The present invention concerns gas burners of the kind that are used, for example, in cooking stoves. In the following specification the invention will be described with reference to gas burners for cooking stoves, it being understood that it is not confined thereto and that the gas burners according to the invention may also be installed in other appliances that use gas burners, such as, for example, heating stoves for various domestic and industrial applications.
More specifically the invention is concerned with the design of the head section of a gas burner, i.e. the section at which a flame is produced by combustion of a gas/air mixture. In the following specification and claims the head section of a gas burner will at times be referred to for short as "head".
Conventional gas burner heads comprise a single piece upper circular plate resting on a dish-shaped base in such a way that a gas chamber is formed between the plate and base, means being provided for supplying a pressurized gas/air mixture to the gas chamber. The rim of the upper plate comprises in even distribution a plurality of radially extending orifices or nozzles (hereinafter "nozzles") which serve for the ejection of a gas/air mixture for combustion. In this manner a circumferential flame is formed around the head, consisting of a plurality of discrete, conically shaped flames each associated with one of the nozzles.

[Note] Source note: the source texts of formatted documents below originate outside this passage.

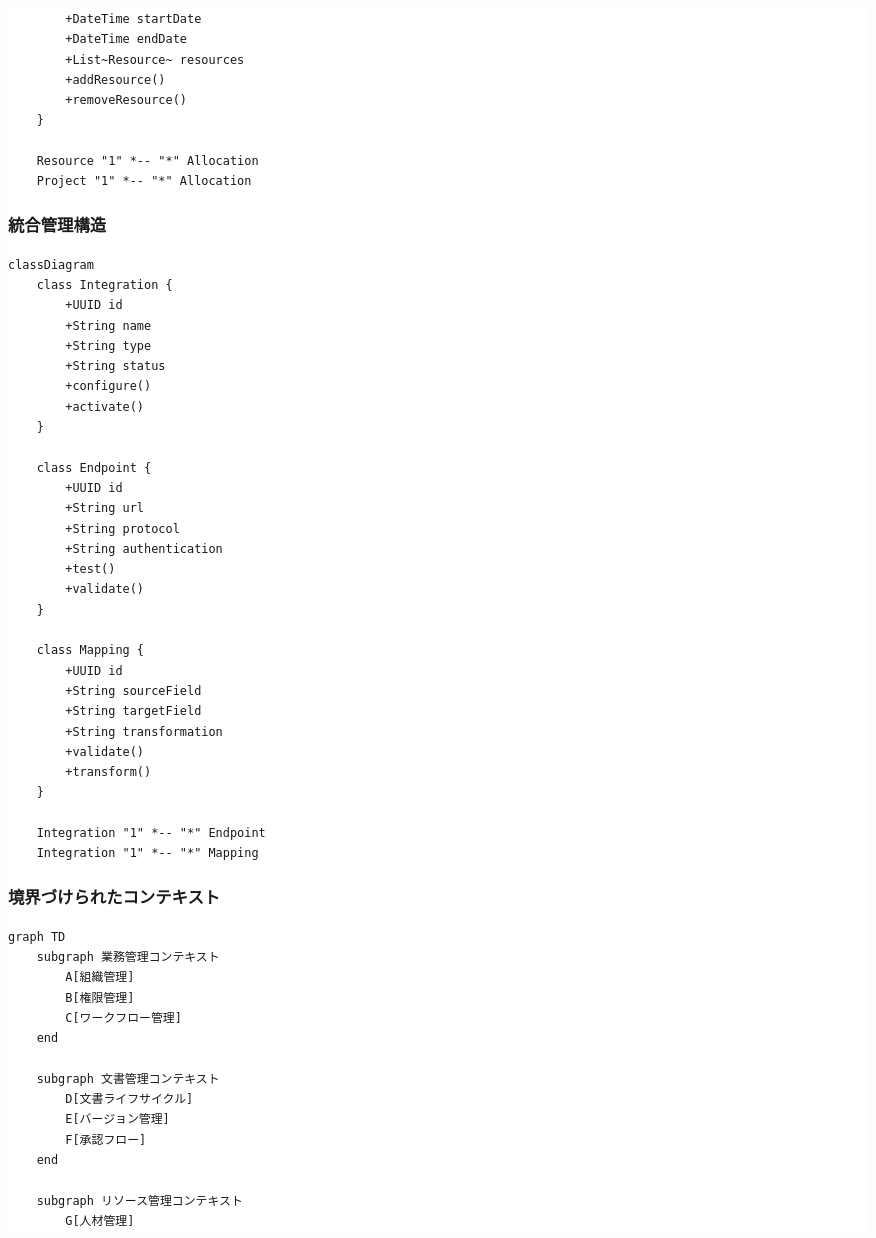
 ```mermaid
        +DateTime startDate
        +DateTime endDate
        +List~Resource~ resources
        +addResource()
        +removeResource()
    }
    
    Resource "1" *-- "*" Allocation
    Project "1" *-- "*" Allocation
```

### 統合管理構造

```mermaid
classDiagram
    class Integration {
        +UUID id
        +String name
        +String type
        +String status
        +configure()
        +activate()
    }
    
    class Endpoint {
        +UUID id
        +String url
        +String protocol
        +String authentication
        +test()
        +validate()
    }
    
    class Mapping {
        +UUID id
        +String sourceField
        +String targetField
        +String transformation
        +validate()
        +transform()
    }
    
    Integration "1" *-- "*" Endpoint
    Integration "1" *-- "*" Mapping
```

### 境界づけられたコンテキスト

```mermaid
graph TD
    subgraph 業務管理コンテキスト
        A[組織管理]
        B[権限管理]
        C[ワークフロー管理]
    end
    
    subgraph 文書管理コンテキスト
        D[文書ライフサイクル]
        E[バージョン管理]
        F[承認フロー]
    end
    
    subgraph リソース管理コンテキスト
        G[人材管理]
```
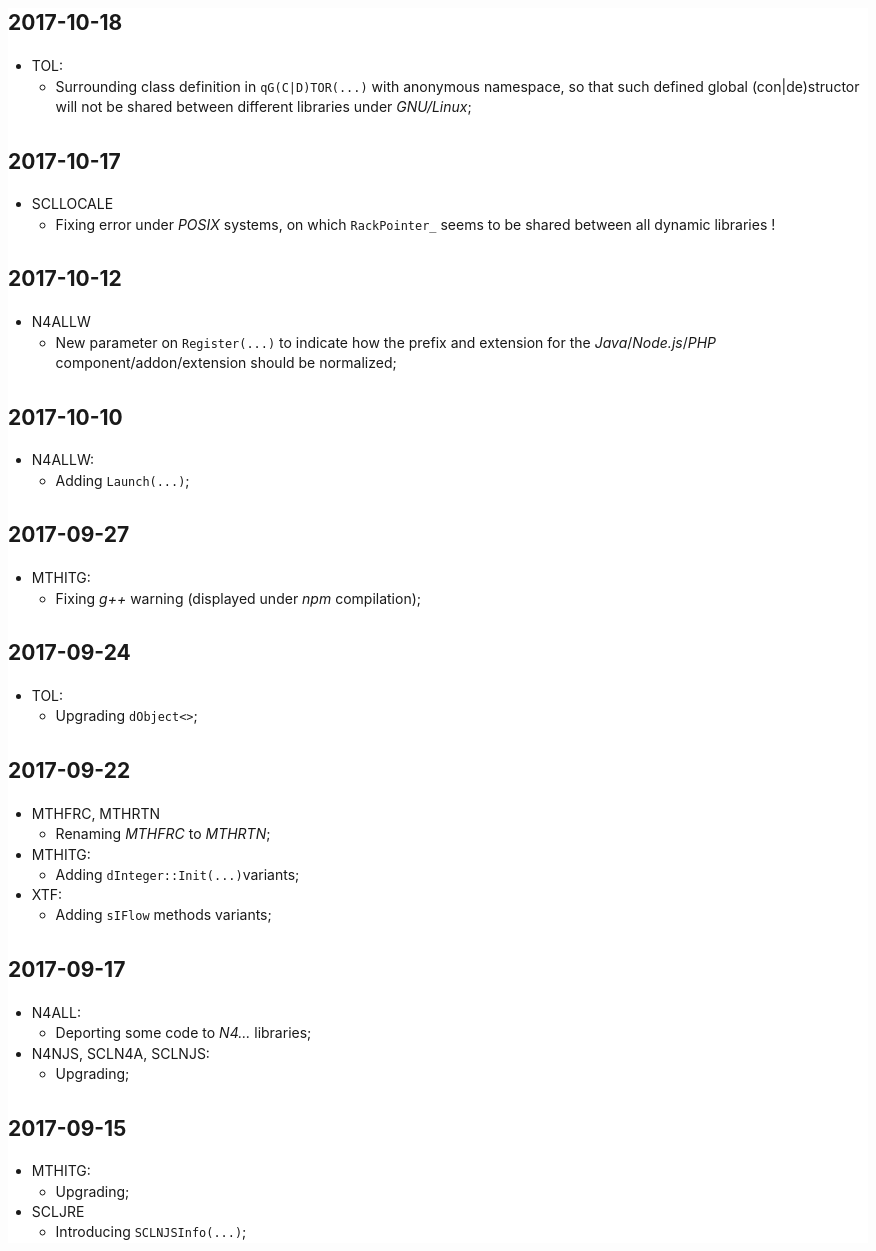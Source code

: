 ## 2017-10-18
- TOL:
  - Surrounding class definition in `qG(C|D)TOR(...)` with anonymous namespace, so that such defined global (con|de)structor will not be shared between different libraries under *GNU/Linux*;

## 2017-10-17
- SCLLOCALE
  - Fixing error under *POSIX* systems, on which `RackPointer_` seems to be shared between all dynamic libraries !

## 2017-10-12
- N4ALLW
  - New parameter on `Register(...)` to indicate how the prefix and extension for the *Java*/*Node.js*/*PHP* component/addon/extension should be normalized;

## 2017-10-10
- N4ALLW:
  - Adding `Launch(...)`;

## 2017-09-27
- MTHITG:
  - Fixing *g++* warning (displayed under *npm* compilation);

## 2017-09-24
- TOL:
  - Upgrading `dObject<>`;

## 2017-09-22
- MTHFRC, MTHRTN
  - Renaming *MTHFRC* to *MTHRTN*;
- MTHITG:
  - Adding `dInteger::Init(...)`variants;
- XTF:
  - Adding `sIFlow` methods variants;

## 2017-09-17
- N4ALL:
  - Deporting some code to *N4...* libraries;
- N4NJS, SCLN4A, SCLNJS:
  - Upgrading;

## 2017-09-15
- MTHITG:
  - Upgrading;
- SCLJRE
  - Introducing `SCLNJSInfo(...)`;
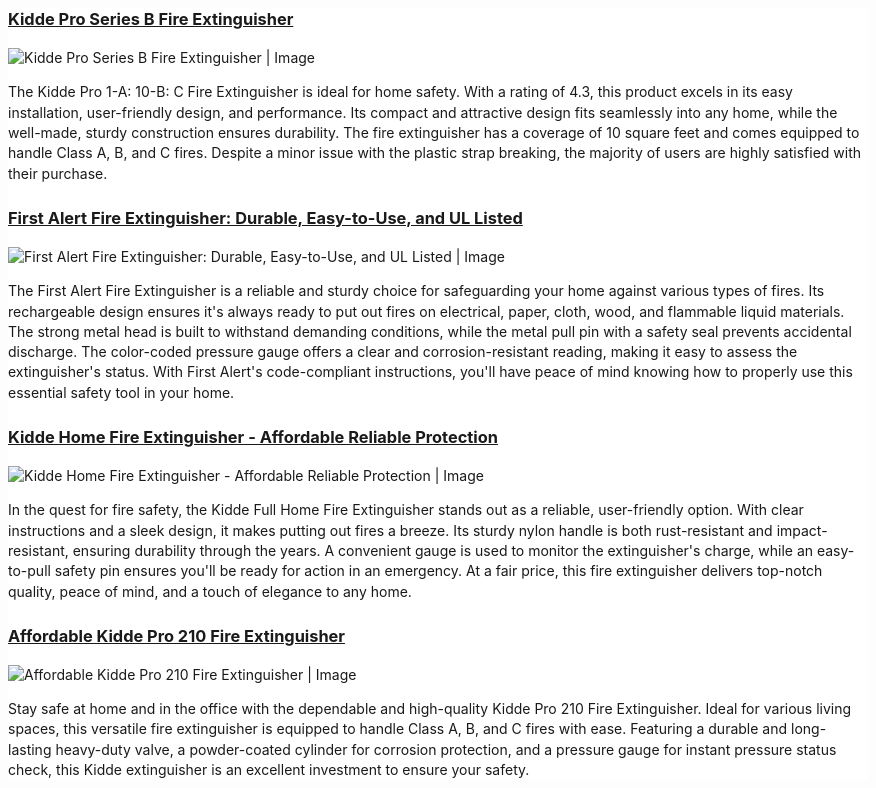 
### [Kidde Pro Series B Fire Extinguisher](https://www.amazon.com/s?tag=friendsshop06-20&k=Fire+Extinguisher+Price)

![Kidde Pro Series B Fire Extinguisher | Image](https://encrypted-tbn3.gstatic.com/shopping?q=tbn:ANd9GcRG8ij6RgMvsnULAvuzeqP0hM8gUQFgDmza8QSHwDaVKb4gRPzQmyrnc5TC2UurXPOChPqysJgzwjavr79oyKHdwfUFenAU8g&usqp=CAY)

The Kidde Pro 1-A: 10-B: C Fire Extinguisher is ideal for home safety. With a rating of 4.3, this product excels in its easy installation, user-friendly design, and performance. Its compact and attractive design fits seamlessly into any home, while the well-made, sturdy construction ensures durability. The fire extinguisher has a coverage of 10 square feet and comes equipped to handle Class A, B, and C fires. Despite a minor issue with the plastic strap breaking, the majority of users are highly satisfied with their purchase. 


### [First Alert Fire Extinguisher: Durable, Easy-to-Use, and UL Listed](https://www.amazon.com/s?tag=friendsshop06-20&k=Fire+Extinguisher+Price)

![First Alert Fire Extinguisher: Durable, Easy-to-Use, and UL Listed | Image](https://encrypted-tbn0.gstatic.com/shopping?q=tbn:ANd9GcRO-2TEFxKfwlWZA86yZuwvOMxJyuN07KLJbFzvu24FXdr4hl2Ql3aQ9UVkGiHK\_F9CJBCe4DtgpTqz4JFVhGOt2lkXoJCCcQ&usqp=CAY)

The First Alert Fire Extinguisher is a reliable and sturdy choice for safeguarding your home against various types of fires. Its rechargeable design ensures it's always ready to put out fires on electrical, paper, cloth, wood, and flammable liquid materials. The strong metal head is built to withstand demanding conditions, while the metal pull pin with a safety seal prevents accidental discharge. The color-coded pressure gauge offers a clear and corrosion-resistant reading, making it easy to assess the extinguisher's status. With First Alert's code-compliant instructions, you'll have peace of mind knowing how to properly use this essential safety tool in your home. 


### [Kidde Home Fire Extinguisher - Affordable Reliable Protection](https://www.amazon.com/s?tag=friendsshop06-20&k=Fire+Extinguisher+Price)

![Kidde Home Fire Extinguisher - Affordable Reliable Protection | Image](https://encrypted-tbn0.gstatic.com/shopping?q=tbn:ANd9GcS9ymor45veFv9vQPxfrjKLR1-6QLpTuLMu-WhTClI9GJqU3EGYd6YkErzthxvWDHlK7L2REQqBNVLp3zTvjcM3pVnQ7dXMXg&usqp=CAY)

In the quest for fire safety, the Kidde Full Home Fire Extinguisher stands out as a reliable, user-friendly option. With clear instructions and a sleek design, it makes putting out fires a breeze. Its sturdy nylon handle is both rust-resistant and impact-resistant, ensuring durability through the years. A convenient gauge is used to monitor the extinguisher's charge, while an easy-to-pull safety pin ensures you'll be ready for action in an emergency. At a fair price, this fire extinguisher delivers top-notch quality, peace of mind, and a touch of elegance to any home. 


### [Affordable Kidde Pro 210 Fire Extinguisher](https://www.amazon.com/s?tag=friendsshop06-20&k=Fire+Extinguisher+Price)

![Affordable Kidde Pro 210 Fire Extinguisher | Image](https://encrypted-tbn3.gstatic.com/shopping?q=tbn:ANd9GcT8IyB8BQtkQXUVoWqjMFPKlLHXB4YtVXIjT9A\_XdO\_gLZP-1BhBRqUZ2CdwEeyAdQuGbGxLqTkvB1zdG1RrBRTqeeEtPTi&usqp=CAY)

Stay safe at home and in the office with the dependable and high-quality Kidde Pro 210 Fire Extinguisher. Ideal for various living spaces, this versatile fire extinguisher is equipped to handle Class A, B, and C fires with ease. Featuring a durable and long-lasting heavy-duty valve, a powder-coated cylinder for corrosion protection, and a pressure gauge for instant pressure status check, this Kidde extinguisher is an excellent investment to ensure your safety.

This conventional arrangement has a number of drawbacks. Thus, upon ejection of the pressurized gas/air mixture through the nozzles, the gas jet emerging from each nozzle produces around it a zone of reduced pressure whereby ambient air is sucked into the mixture with the consequence that the gas/air mixture fed to the flame for combustion is richer in air than the mixture delivered to the gas chamber. It may accordingly happen that the burning gas/air mixture comprises an excessively high proportion of air which may result in inefficient combustion and produce flames of relatively low temperatures.
For proper functioning, the gas/air mixture delivered for combustion must be prepared in the gas chamber by heat emanating from the burner's top. In known gas burners in which the radially extending nozzles are at a level somewhat below the top, such preheating is hampered by a stagnant pocket of hot gas/air mixture accumulating between the nozzles and the top and functioning as an insulator. In consequence direct contact between the burner's top acting as heat source and the through-flowing gas/air mixture is obstructed and preheating thereof is ineffective. Such ineffective preheating is a further contributing factor to inefficient combustion in prior art gas burners.
Yet another drawback of the conventional head design of gas burners is insufficient heat transfer from the flame to the vessel that is being heated. This is so because the circumferential flame produced by conventional gas burners engulfs the vessel and in consequence there is no or only insufficient direct contact between the flame and the bottom of the vessel and moreover a significant part of the heat from the engulfing flame is dissipated and lost to the ambient atmosphere.
Yet another disadvantage of the conventional head design is the fact that if the contents of the vessel that is being heated spills over, the spilt over matter comes in direct contact with the nozzles and clogs them. The cleaning of clogged nozzles is a tedious operation requiring a series of manipulations which is yet another disadvantage.
Still a further disadvantage is due to the very fact that the flame in conventional burner heads consists of a plurality of discrete flames each associated with one nozzle, since when one such flame becomes extinct, for example in consequence of an air current, it is not always re-kindled. It may thus happen that in consequence of an air current part of the individual flames are extinguished with noncombusted gas continuing to stream out of the nozzles, which obviously is an undesired phenomenon.
It is the object of the present invention to provide a new kind of gas burner head free of the disadvantages of the prior art.